§ **THE TASK**: For the entries below, return every line from the top through the line with "ATSAS (autorg, datgnom, cablam, etc." exactly as it stands, omitting pictures.

§ **DATA FOR REVIEW**:
◆ ◆ ◆ ◆ ◆ ◆ ◆
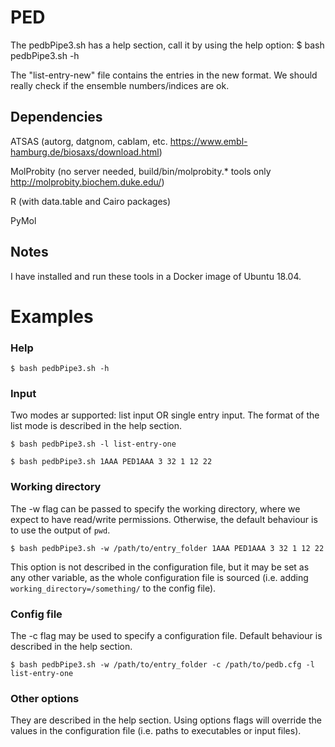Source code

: # PED
The pedbPipe3.sh has a help section, call it by using the help option:
 	$ bash pedbPipe3.sh -h

The "list-entry-new" file contains the entries in the new format.
	We should really check if the ensemble numbers/indices are ok.

## Dependencies
ATSAS (autorg, datgnom, cablam, etc. https://www.embl-hamburg.de/biosaxs/download.html)

MolProbity (no server needed, build/bin/molprobity.* tools only http://molprobity.biochem.duke.edu/)

R (with data.table and Cairo packages)

PyMol

## Notes
I have installed and run these tools in a Docker image of Ubuntu 18.04.

# Examples

### Help
```
$ bash pedbPipe3.sh -h
```
### Input
Two modes ar supported: list input OR single entry input. The format of the list mode is described in the help section.
```
$ bash pedbPipe3.sh -l list-entry-one

$ bash pedbPipe3.sh 1AAA PED1AAA 3 32 1 12 22
```
### Working directory
The -w flag can be passed to specify the working directory, where we expect to have read/write permissions.
Otherwise, the default behaviour is to use the output of ```pwd```.
```
$ bash pedbPipe3.sh -w /path/to/entry_folder 1AAA PED1AAA 3 32 1 12 22
```
This option is not described in the configuration file, but it may be set as any other variable, as the whole configuration file is sourced (i.e. adding ```working_directory=/something/``` to the config file).
### Config file
The -c flag may be used to specify a configuration file. Default behaviour is described in the help section.
```
$ bash pedbPipe3.sh -w /path/to/entry_folder -c /path/to/pedb.cfg -l list-entry-one
```
### Other options
They are described in the help section. Using options flags will override the values in the configuration file (i.e. paths to executables or input files).

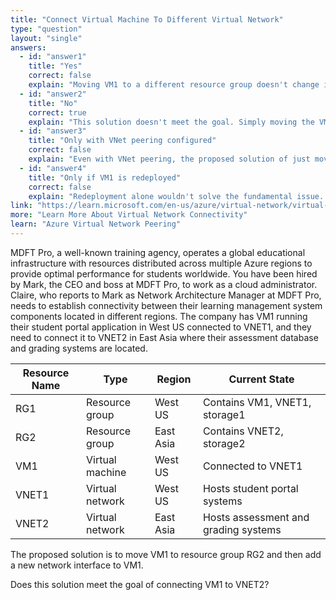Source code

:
 ```yaml
---
title: "Connect Virtual Machine To Different Virtual Network"
type: "question"
layout: "single"
answers:
  - id: "answer1"
    title: "Yes"
    correct: false
    explain: "Moving VM1 to a different resource group doesn't change its network connectivity. Adding a network interface to VM1 doesn't automatically connect it to VNET2, and cross-region networking requires additional configuration like VNet peering or VPN connectivity."
  - id: "answer2"
    title: "No"
    correct: true
    explain: "This solution doesn't meet the goal. Simply moving the VM and adding a network interface won't connect VM1 to VNET2 in East Asia. Cross-region connectivity requires VNet peering, VPN gateway, or other networking solutions to enable communication between regions."
  - id: "answer3"
    title: "Only with VNet peering configured"
    correct: false
    explain: "Even with VNet peering, the proposed solution of just moving the VM and adding a network interface is insufficient. The VM would need proper network configuration and the VNet peering would need to be established first."
  - id: "answer4"
    title: "Only if VM1 is redeployed"
    correct: false
    explain: "Redeployment alone wouldn't solve the fundamental issue. VM1 is in West US and VNET2 is in East Asia, so cross-region connectivity solutions are required regardless of deployment method."
link: "https://learn.microsoft.com/en-us/azure/virtual-network/virtual-network-peering-overview"
more: "Learn More About Virtual Network Connectivity"
learn: "Azure Virtual Network Peering"
---
```


MDFT Pro, a well-known training agency, operates a global educational infrastructure with resources distributed across multiple Azure regions to provide optimal performance for students worldwide. You have been hired by Mark, the CEO and boss at MDFT Pro, to work as a cloud administrator. Claire, who reports to Mark as Network Architecture Manager at MDFT Pro, needs to establish connectivity between their learning management system components located in different regions. The company has VM1 running their student portal application in West US connected to VNET1, and they need to connect it to VNET2 in East Asia where their assessment database and grading systems are located.

| Resource Name | Type | Region | Current State |
|---------------|------|--------|---------------|
| RG1 | Resource group | West US | Contains VM1, VNET1, storage1 |
| RG2 | Resource group | East Asia | Contains VNET2, storage2 |
| VM1 | Virtual machine | West US | Connected to VNET1 |
| VNET1 | Virtual network | West US | Hosts student portal systems |
| VNET2 | Virtual network | East Asia | Hosts assessment and grading systems |

The proposed solution is to move VM1 to resource group RG2 and then add a new network interface to VM1.

Does this solution meet the goal of connecting VM1 to VNET2?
◆ ◆ ◆ ◆ ◆ ◆ ◆
§ **ANSWER TO THIS PROBLEM**:
Source code

: # PED
The pedbPipe3.sh has a help section, call it by using the help option:
 	$ bash pedbPipe3.sh -h

The "list-entry-new" file contains the entries in the new format.
	We should really check if the ensemble numbers/indices are ok.

## Dependencies
ATSAS (autorg, datgnom, cablam, etc. https://www.embl-hamburg.de/biosaxs/download.html)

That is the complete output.